In September 2018, the FTC and D-Link each filed a motion for summary judgement and the bench trial scheduled for January 2019 was postponed due to the government shutdown.
Although the proposed settlement announced on July 2, 2019 does not include any financial penalties or finding of liability by D-Link, the settlement order does require D-Link to implement a comprehensive software security program for twenty years that is designed to provide protection for the security of its IP cameras and routers.
Pursuant to the settlement, D-Link will be required to document its security planning, perform threat modeling to identify internal and external risks to data security, conduct pre-release vulnerability testing of every software release, and perform ongoing code maintenance and annual testing of security safeguards. D-Link’s ongoing requirements once products have been released for consumer purchase also include ongoing monitoring for security vulnerabilities, performing automatic firmware updates and establishing a system to accept vulnerability reports from security researchers.

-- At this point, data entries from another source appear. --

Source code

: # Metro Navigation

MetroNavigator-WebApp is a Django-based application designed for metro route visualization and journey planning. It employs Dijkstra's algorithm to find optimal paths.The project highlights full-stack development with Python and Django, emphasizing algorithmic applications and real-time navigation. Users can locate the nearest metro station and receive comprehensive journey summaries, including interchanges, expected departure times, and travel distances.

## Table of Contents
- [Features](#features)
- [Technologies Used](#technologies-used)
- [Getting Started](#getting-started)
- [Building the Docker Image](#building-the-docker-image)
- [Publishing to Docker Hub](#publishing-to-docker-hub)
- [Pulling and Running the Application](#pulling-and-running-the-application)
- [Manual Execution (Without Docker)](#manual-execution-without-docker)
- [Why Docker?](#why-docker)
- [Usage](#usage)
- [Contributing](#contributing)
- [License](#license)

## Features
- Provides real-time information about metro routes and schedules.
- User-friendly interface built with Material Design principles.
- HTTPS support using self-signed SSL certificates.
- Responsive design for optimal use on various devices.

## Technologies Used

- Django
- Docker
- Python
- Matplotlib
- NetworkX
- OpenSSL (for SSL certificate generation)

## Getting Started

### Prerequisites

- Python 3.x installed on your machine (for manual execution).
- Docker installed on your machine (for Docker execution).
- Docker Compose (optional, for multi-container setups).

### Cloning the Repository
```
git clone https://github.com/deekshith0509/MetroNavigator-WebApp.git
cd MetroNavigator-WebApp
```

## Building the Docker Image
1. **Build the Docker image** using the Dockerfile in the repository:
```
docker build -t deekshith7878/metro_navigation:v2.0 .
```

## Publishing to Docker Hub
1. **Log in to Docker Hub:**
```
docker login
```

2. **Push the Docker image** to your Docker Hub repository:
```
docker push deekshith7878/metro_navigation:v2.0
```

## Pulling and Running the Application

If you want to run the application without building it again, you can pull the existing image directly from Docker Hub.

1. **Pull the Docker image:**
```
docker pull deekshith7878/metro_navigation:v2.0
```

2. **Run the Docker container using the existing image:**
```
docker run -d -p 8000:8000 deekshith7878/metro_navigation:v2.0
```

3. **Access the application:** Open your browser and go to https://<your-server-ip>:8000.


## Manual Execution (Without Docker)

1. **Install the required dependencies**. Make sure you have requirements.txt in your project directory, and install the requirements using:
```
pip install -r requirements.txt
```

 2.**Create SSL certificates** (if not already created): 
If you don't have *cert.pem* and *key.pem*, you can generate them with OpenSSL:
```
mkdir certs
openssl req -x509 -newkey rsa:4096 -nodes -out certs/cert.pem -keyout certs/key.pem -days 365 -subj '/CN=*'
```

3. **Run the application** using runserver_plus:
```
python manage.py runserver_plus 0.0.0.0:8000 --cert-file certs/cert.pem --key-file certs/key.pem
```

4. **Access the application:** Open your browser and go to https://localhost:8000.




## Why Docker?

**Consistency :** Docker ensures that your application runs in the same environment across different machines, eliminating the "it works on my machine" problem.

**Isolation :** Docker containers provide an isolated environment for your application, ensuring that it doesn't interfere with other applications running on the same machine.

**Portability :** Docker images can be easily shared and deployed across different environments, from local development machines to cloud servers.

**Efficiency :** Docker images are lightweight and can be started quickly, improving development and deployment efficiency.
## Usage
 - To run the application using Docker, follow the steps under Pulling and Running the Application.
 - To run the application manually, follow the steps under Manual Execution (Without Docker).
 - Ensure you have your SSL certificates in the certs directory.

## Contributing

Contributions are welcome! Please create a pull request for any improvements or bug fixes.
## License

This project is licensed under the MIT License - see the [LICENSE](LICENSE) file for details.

D-Link will also be required to obtain an independent third-party assessment of its security program every other year for the next decade from an FTC approved assessor, and a senior manager of D-Link will be required to provide an annual certification that D-Link is in compliance with the order. Of note, the order allows D-Link to satisfy the requirement of a comprehensive software security program by having the assessor certify D-Link’s compliance with the International Electrotechnical Commission’s (IEC) standard for secure product development lifecycle. Although the FTC has included industry standards in previous orders, the incorporation of the IEC standard is significant because the FTC has not previously cited the IEC’s standards as an approved standard for determining secure product development lifecycle requirements.
In a published FTC statement regarding the settlement order, the FTC reminded IoT companies to apply sound security practices when developing new products, including training engineers in secure coding, verifying that privacy and security features work, and testing for and remediating common vulnerabilities.
Although the settlement order leaves open the question as to whether a consumer’s purchase of a device that fails to be reasonably secure would constitute a “substantial injury,” D-Link’s counsel noted that: “The Court’s dismissal of the Complaint’s ‘unfairness’ claim for failure to plead actual consumer harm will hopefully refocus the FTC’s efforts on practices that actually injure identifiable consumers, providing technology companies with additional certainty necessary for permissionless and evolving innovation.”